## Exercise description
Find the lines in the records below that contain "modelo", and report each of them.

*** Record excerpts Section Begins ***

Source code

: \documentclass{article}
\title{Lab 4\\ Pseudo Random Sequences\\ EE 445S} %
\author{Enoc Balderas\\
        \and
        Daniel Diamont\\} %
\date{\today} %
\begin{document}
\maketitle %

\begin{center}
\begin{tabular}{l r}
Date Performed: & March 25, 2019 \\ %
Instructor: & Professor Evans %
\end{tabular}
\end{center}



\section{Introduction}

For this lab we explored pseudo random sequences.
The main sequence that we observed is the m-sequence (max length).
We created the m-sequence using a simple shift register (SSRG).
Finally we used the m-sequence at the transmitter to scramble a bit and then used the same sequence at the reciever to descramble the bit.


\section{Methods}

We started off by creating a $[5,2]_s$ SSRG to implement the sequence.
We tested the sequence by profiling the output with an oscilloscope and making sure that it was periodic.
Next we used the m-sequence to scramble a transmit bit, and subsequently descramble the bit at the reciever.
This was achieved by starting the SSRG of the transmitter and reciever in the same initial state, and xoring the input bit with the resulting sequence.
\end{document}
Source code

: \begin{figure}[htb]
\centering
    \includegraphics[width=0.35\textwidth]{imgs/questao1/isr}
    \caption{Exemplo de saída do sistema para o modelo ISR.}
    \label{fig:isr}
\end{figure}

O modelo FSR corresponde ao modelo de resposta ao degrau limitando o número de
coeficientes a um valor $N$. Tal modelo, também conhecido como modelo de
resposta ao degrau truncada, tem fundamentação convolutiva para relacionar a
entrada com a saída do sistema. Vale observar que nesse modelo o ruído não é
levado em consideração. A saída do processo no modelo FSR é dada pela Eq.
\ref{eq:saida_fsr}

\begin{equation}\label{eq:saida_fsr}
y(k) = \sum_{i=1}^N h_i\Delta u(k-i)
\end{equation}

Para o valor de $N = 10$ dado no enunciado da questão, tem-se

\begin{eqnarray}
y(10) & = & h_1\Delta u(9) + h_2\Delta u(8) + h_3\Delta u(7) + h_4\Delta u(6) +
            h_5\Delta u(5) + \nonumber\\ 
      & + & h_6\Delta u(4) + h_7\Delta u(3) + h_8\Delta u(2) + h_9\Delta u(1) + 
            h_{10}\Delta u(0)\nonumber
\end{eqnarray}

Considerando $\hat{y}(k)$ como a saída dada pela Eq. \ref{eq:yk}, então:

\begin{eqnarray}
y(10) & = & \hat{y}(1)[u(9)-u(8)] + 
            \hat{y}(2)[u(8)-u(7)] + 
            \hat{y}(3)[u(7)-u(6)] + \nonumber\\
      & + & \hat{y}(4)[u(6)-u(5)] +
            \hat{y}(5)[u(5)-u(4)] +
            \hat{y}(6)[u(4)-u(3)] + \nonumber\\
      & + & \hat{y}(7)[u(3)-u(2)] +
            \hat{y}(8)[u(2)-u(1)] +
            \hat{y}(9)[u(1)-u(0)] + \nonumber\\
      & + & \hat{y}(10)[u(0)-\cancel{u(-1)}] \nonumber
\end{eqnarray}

*** Record excerpts Section Ends ***

## Exercise result
    \caption{Exemplo de saída do sistema para o modelo ISR.}
O modelo FSR corresponde ao modelo de resposta ao degrau limitando o número de
coeficientes a um valor $N$. Tal modelo, também conhecido como modelo de
entrada com a saída do sistema. Vale observar que nesse modelo o ruído não é
levado em consideração. A saída do processo no modelo FSR é dada pela Eq.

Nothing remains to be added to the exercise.